Chadians displaced by Darfur border killings are too afraid to return home: UN agency
Insecurity around the southeastern town of Goz Beida, where some 7,000 of these displaced people have gathered, also forced today’s distribution of relief supplies to be put on hold, the UN High Commissioner for Refugees (UNHCR) said, adding the agency plans to move this group to a temporary site south of the town.
“No new attacks have been reported this week in volatile southeastern Chad near the border with Sudan's Darfur region, but thousands of displaced people remain too frightened to return to their villages because armed groups are still moving in the region,” UNHCR spokesperson Ron Redmond told reporters in Geneva.
“UNHCR has been working with Chadian gendarmes to escort small numbers of displaced who want to go back to their villages to recover belongings from some of the 23 villages that have been destroyed during recent attacks south and east of Goz Beida town. Dozens of other villages have been abandoned in anticipation of attacks.”
UNHCR now estimates that over 90,000 people are displaced in Eastern Chad, including at least 15,000 since the beginning of November in the southeast of the country near the Darfur border.
The recent wave of attacks is also affecting Sudanese refugees from Darfur, who are now feeling increasingly insecure after fleeing their own country in 2003-04. In all, there are 218,000 refugees from Darfur in 12 camps in eastern Chad.
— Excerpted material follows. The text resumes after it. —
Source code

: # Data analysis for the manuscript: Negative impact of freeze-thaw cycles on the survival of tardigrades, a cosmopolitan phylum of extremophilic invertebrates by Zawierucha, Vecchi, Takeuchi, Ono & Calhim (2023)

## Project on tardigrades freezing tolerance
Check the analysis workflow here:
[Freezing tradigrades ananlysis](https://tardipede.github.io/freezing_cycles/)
Chad is also hosting 46,000 refugees from the Central African Republic (CAR) in the south.
On Wednesday, Under-Secretary-General for Humanitarian Affairs Jan Egeland, who last week visited Darfur, warned the Security Council of the increasing spill-over of violence to Chad, while Under-Secretary-General for Peacekeeping Operations, Jean-Marie Guéhenno, also briefed the Council on a fact-finding mission to Chad and the CAR.